Como os algoritmos hackeiam a mente humana
Pesquisador do impacto causado por plataformas digitais, o jornalista Max Fisher liga estratégias das big techs a estudos científicos sobre evolução e comportamento
Ele compartilhou com a plateia uma estratégia que aplica no Instagram: “Tem um botão que trava o aplicativo e eu não consigo acessar nada. Há aplicativos que limitam nossa capacidade de usar as redes sociais.” Também recomenda deixar a visualização de tela em preto e branco, para que o uso do celular seja menos viciante.
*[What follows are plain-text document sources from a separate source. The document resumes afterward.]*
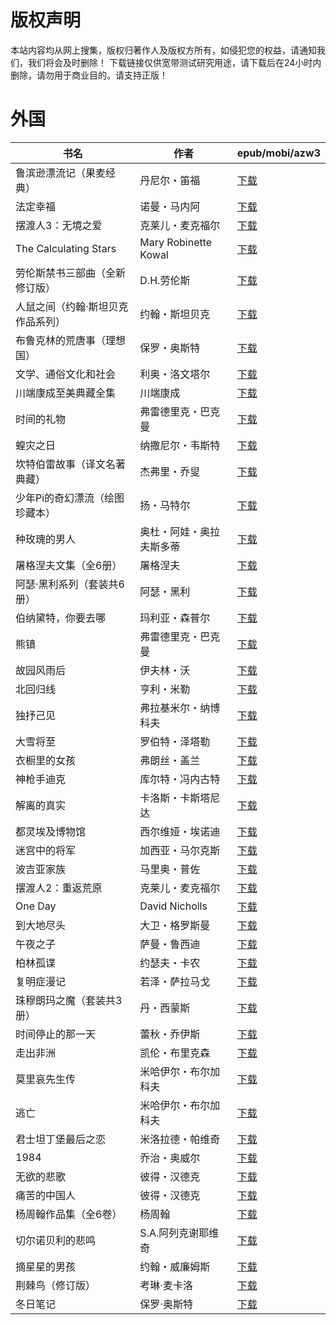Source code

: # 版权声明

本站内容均从网上搜集，版权归著作人及版权方所有，如侵犯您的权益，请通知我们，我们将会及时删除！ 下载链接仅供宽带测试研究用途，请下载后在24小时内删除，请勿用于商业目的。请支持正版！

# 外国

| 书名 | 作者 | epub/mobi/azw3 |
| --- | --- | --- |
| 鲁滨逊漂流记（果麦经典） | 丹尼尔・笛福 | [下载](https://url89.ctfile.com/f/31084289-1357002208-7fa331?p=8866) |
| 法定幸福 | 诺曼・马内阿 | [下载](https://url89.ctfile.com/f/31084289-1357032517-74cfb2?p=8866) |
| 摆渡人3：无境之爱 | 克莱儿・麦克福尔 | [下载](https://url89.ctfile.com/f/31084289-1357032103-1db260?p=8866) |
| The Calculating Stars | Mary Robinette Kowal | [下载](https://url89.ctfile.com/f/31084289-1357031923-db707d?p=8866) |
| 劳伦斯禁书三部曲（全新修订版） | D.H.劳伦斯 | [下载](https://url89.ctfile.com/f/31084289-1357031536-958b1b?p=8866) |
| 人鼠之间（约翰·斯坦贝克作品系列） | 约翰・斯坦贝克 | [下载](https://url89.ctfile.com/f/31084289-1357031245-271805?p=8866) |
| 布鲁克林的荒唐事（理想国） | 保罗・奥斯特 | [下载](https://url89.ctfile.com/f/31084289-1357031161-0663b4?p=8866) |
| 文学、通俗文化和社会 | 利奥・洛文塔尔 | [下载](https://url89.ctfile.com/f/31084289-1357030576-bd1f90?p=8866) |
| 川端康成至美典藏全集 | 川端康成 | [下载](https://url89.ctfile.com/f/31084289-1357030369-6372c2?p=8866) |
| 时间的礼物 | 弗雷德里克・巴克曼 | [下载](https://url89.ctfile.com/f/31084289-1357029586-943dca?p=8866) |
| 蝗灾之日 | 纳撒尼尔・韦斯特 | [下载](https://url89.ctfile.com/f/31084289-1357029325-063152?p=8866) |
| 坎特伯雷故事（译文名著典藏） | 杰弗里・乔叟 | [下载](https://url89.ctfile.com/f/31084289-1357026763-3a2c91?p=8866) |
| 少年Pi的奇幻漂流（绘图珍藏本） | 扬・马特尔 | [下载](https://url89.ctfile.com/f/31084289-1357025671-79cdcc?p=8866) |
| 种玫瑰的男人 | 奥杜・阿娃・奥拉夫斯多蒂 | [下载](https://url89.ctfile.com/f/31084289-1357025083-feb78a?p=8866) |
| 屠格涅夫文集（全6册） | 屠格涅夫 | [下载](https://url89.ctfile.com/f/31084289-1357025002-6ad075?p=8866) |
| 阿瑟·黑利系列（套装共6册） | 阿瑟・黑利 | [下载](https://url89.ctfile.com/f/31084289-1357024852-a25776?p=8866) |
| 伯纳黛特，你要去哪 | 玛利亚・森普尔 | [下载](https://url89.ctfile.com/f/31084289-1357024531-bf243b?p=8866) |
| 熊镇 | 弗雷德里克・巴克曼 | [下载](https://url89.ctfile.com/f/31084289-1357024174-567c22?p=8866) |
| 故园风雨后 | 伊夫林・沃 | [下载](https://url89.ctfile.com/f/31084289-1357024093-fba3b7?p=8866) |
| 北回归线 | 亨利・米勒 | [下载](https://url89.ctfile.com/f/31084289-1357023901-5575f9?p=8866) |
| 独抒己见 | 弗拉基米尔・纳博科夫 | [下载](https://url89.ctfile.com/f/31084289-1357023283-fe22ec?p=8866) |
| 大雪将至 | 罗伯特・泽塔勒 | [下载](https://url89.ctfile.com/f/31084289-1357022254-844fb9?p=8866) |
| 衣橱里的女孩 | 弗朗丝・盖兰 | [下载](https://url89.ctfile.com/f/31084289-1357021819-929df9?p=8866) |
| 神枪手迪克 | 库尔特・冯内古特 | [下载](https://url89.ctfile.com/f/31084289-1357021288-92f5e6?p=8866) |
| 解离的真实 | 卡洛斯・卡斯塔尼达 | [下载](https://url89.ctfile.com/f/31084289-1357019611-2b333c?p=8866) |
| 都灵埃及博物馆 | 西尔维娅・埃诺迪  | [下载](https://url89.ctfile.com/f/31084289-1357018774-d1f92e?p=8866) |
| 迷宫中的将军 | 加西亚・马尔克斯 | [下载](https://url89.ctfile.com/f/31084289-1357016203-716374?p=8866) |
| 波吉亚家族 | 马里奥・普佐 | [下载](https://url89.ctfile.com/f/31084289-1357016059-1a1324?p=8866) |
| 摆渡人2：重返荒原 | 克莱儿・麦克福尔 | [下载](https://url89.ctfile.com/f/31084289-1357015192-9058db?p=8866) |
| One Day | David Nicholls | [下载](https://url89.ctfile.com/f/31084289-1357015183-e28af6?p=8866) |
| 到大地尽头 | 大卫・格罗斯曼 | [下载](https://url89.ctfile.com/f/31084289-1357015066-bcbe3d?p=8866) |
| 午夜之子 | 萨曼・鲁西迪 | [下载](https://url89.ctfile.com/f/31084289-1357014967-759eef?p=8866) |
| 柏林孤谍 | 约瑟夫・卡农 | [下载](https://url89.ctfile.com/f/31084289-1357014952-b3c01e?p=8866) |
| 复明症漫记 | 若泽・萨拉马戈 | [下载](https://url89.ctfile.com/f/31084289-1357014748-8511f3?p=8866) |
| 珠穆朗玛之魔（套装共3册） | 丹・西蒙斯 | [下载](https://url89.ctfile.com/f/31084289-1357014637-ae4341?p=8866) |
| 时间停止的那一天 | 蕾秋・乔伊斯 | [下载](https://url89.ctfile.com/f/31084289-1357014655-debad3?p=8866) |
| 走出非洲 | 凯伦・布里克森 | [下载](https://url89.ctfile.com/f/31084289-1357014577-f2fe26?p=8866) |
| 莫里哀先生传 | 米哈伊尔・布尔加科夫 | [下载](https://url89.ctfile.com/f/31084289-1357013956-e85b77?p=8866) |
| 逃亡 | 米哈伊尔・布尔加科夫 | [下载](https://url89.ctfile.com/f/31084289-1357013950-1259d9?p=8866) |
| 君士坦丁堡最后之恋 | 米洛拉德・帕维奇 | [下载](https://url89.ctfile.com/f/31084289-1357013839-6df24f?p=8866) |
| 1984 | 乔治・奥威尔 | [下载](https://url89.ctfile.com/f/31084289-1357013032-d786be?p=8866) |
| 无欲的悲歌 | 彼得・汉德克 | [下载](https://url89.ctfile.com/f/31084289-1357013011-411202?p=8866) |
| 痛苦的中国人 | 彼得・汉德克 | [下载](https://url89.ctfile.com/f/31084289-1357012993-90c384?p=8866) |
| 杨周翰作品集（全6卷） | 杨周翰 | [下载](https://url89.ctfile.com/f/31084289-1357012693-67e2e6?p=8866) |
| 切尔诺贝利的悲鸣 | S.A.阿列克谢耶维奇 | [下载](https://url89.ctfile.com/f/31084289-1357012672-6ac582?p=8866) |
| 摘星星的男孩 | 约翰・威廉姆斯 | [下载](https://url89.ctfile.com/f/31084289-1357012597-1eeee3?p=8866) |
| 荆棘鸟（修订版） | 考琳·麦卡洛 | [下载](https://url89.ctfile.com/f/31084289-1357006825-1516bb?p=8866) |
| 冬日笔记 | 保罗·奥斯特 | [下载](https://url89.ctfile.com/f/31084289-1357006726-faa615?p=8866) |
Pedro Tavares, 05 dez 2023
Em 2017, milhares de pessoas do povo rohingya foram assassinadas em Mianmar em meio a boatos de que essa minoria muçulmana planejava atacar a maioria budista do país. Para muitos pesquisadores, grandes plataformas digitais, em especial o Facebook, contribuíram expressivamente para o genocídio, ao não interferir na disseminação de mentiras e ódio em seus posts. O livro A Máquina do Caos: Como as Redes Sociais Reprogramaram Nossa Mente e Nosso Mundo, do jornalista Max Fisher (publicado no Brasil pela editora Todavia), narra como pessoas e entidades do país tentaram alertar funcionários da empresa de Mark Zuckerberg – inclusive pessoalmente – sobre o que se passava, sem que ações fossem tomadas.
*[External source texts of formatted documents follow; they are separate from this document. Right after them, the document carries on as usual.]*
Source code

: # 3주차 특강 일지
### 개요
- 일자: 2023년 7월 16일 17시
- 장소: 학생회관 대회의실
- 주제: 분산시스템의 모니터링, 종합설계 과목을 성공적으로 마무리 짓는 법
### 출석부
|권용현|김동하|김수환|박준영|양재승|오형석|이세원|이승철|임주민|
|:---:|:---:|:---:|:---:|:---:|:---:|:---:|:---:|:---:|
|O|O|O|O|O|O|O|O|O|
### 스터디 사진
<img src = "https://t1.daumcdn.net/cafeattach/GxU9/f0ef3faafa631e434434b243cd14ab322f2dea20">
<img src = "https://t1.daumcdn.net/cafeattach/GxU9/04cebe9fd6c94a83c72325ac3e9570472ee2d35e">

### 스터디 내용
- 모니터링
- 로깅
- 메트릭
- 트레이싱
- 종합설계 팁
O caso foi um dos comentados por Fisher no Festival piauí de Jornalismo, no último fim de semana, na Cinemateca Brasileira, em São Paulo. A conversa foi mediada por Patrícia Campos Mello, repórter especial do jornal Folha de S.Paulo e autora do livro A Máquina do Ódio, e por Daniel Bergamasco, editor executivo da revista piauí. Fisher trabalhou em jornais como o Washington Post e o New York Times, a revista The Atlantic e o portal Vox. Hoje integra a equipe da multiplataforma Crooked Media, um nome irônico: quer dizer “mídia distorcida” em inglês, e é como Donald Trump costumava se referir a veículos que publicavam reportagens críticas contra ele.
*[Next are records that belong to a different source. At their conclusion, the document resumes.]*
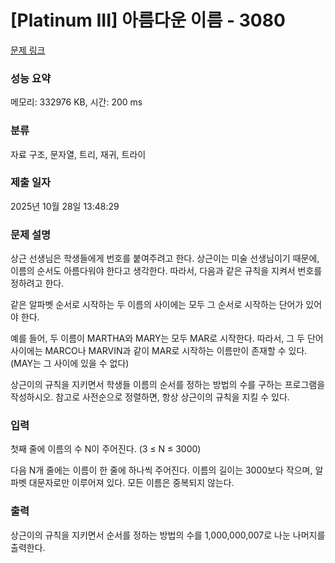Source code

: # [Platinum III] 아름다운 이름 - 3080 

[문제 링크](https://www.acmicpc.net/problem/3080) 

### 성능 요약

메모리: 332976 KB, 시간: 200 ms

### 분류

자료 구조, 문자열, 트리, 재귀, 트라이

### 제출 일자

2025년 10월 28일 13:48:29

### 문제 설명

<p>상근 선생님은 학생들에게 번호를 붙여주려고 한다. 상근이는 미술 선생님이기 때문에, 이름의 순서도 아름다워야 한다고 생각한다. 따라서, 다음과 같은 규칙을 지켜서 번호를 정하려고 한다.</p>

<p>같은 알파벳 순서로 시작하는 두 이름의 사이에는 모두 그 순서로 시작하는 단어가 있어야 한다.</p>

<p>예를 들어, 두 이름이 MARTHA와 MARY는 모두 MAR로 시작한다. 따라서, 그 두 단어 사이에는 MARCO나 MARVIN과 같이 MAR로 시작하는 이름만이 존재할 수 있다. (MAY는 그 사이에 있을 수 없다)</p>

<p>상근이의 규칙을 지키면서 학생들 이름의 순서를 정하는 방법의 수를 구하는 프로그램을 작성하시오. 참고로 사전순으로 정렬하면, 항상 상근이의 규칙을 지킬 수 있다. </p>

### 입력 

 <p>첫째 줄에 이름의 수 N이 주어진다. (3 ≤ N ≤ 3000)</p>

<p>다음 N개 줄에는 이름이 한 줄에 하나씩 주어진다. 이름의 길이는 3000보다 작으며, 알파벳 대문자로만 이루어져 있다. 모든 이름은 중복되지 않는다.</p>

### 출력 

 <p>상근이의 규칙을 지키면서 순서를 정하는 방법의 수를 1,000,000,007로 나눈 나머지를 출력한다.</p>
“O Facebook sabia que a plataforma estava incitando violência em Mianmar”, afirma. Para Fisher, porém, reconhecer esse papel significava dizer que o algoritmo é capaz de provocar algo sério e nocivo em qualquer lugar do mundo – e assim concordar com as frequentes queixas vindas de todos os cantos. Em 2018, por exemplo, houve uma crise de refugiados na fronteira dos Estados Unidos com imigrantes vindos da América Central. Fisher lembra que uma onda de desinformação e de ódio contra os refugiados se espalhou. “Diziam que os imigrantes estavam cometendo crimes. Até o presidente [Donald Trump] compartilhou isso.”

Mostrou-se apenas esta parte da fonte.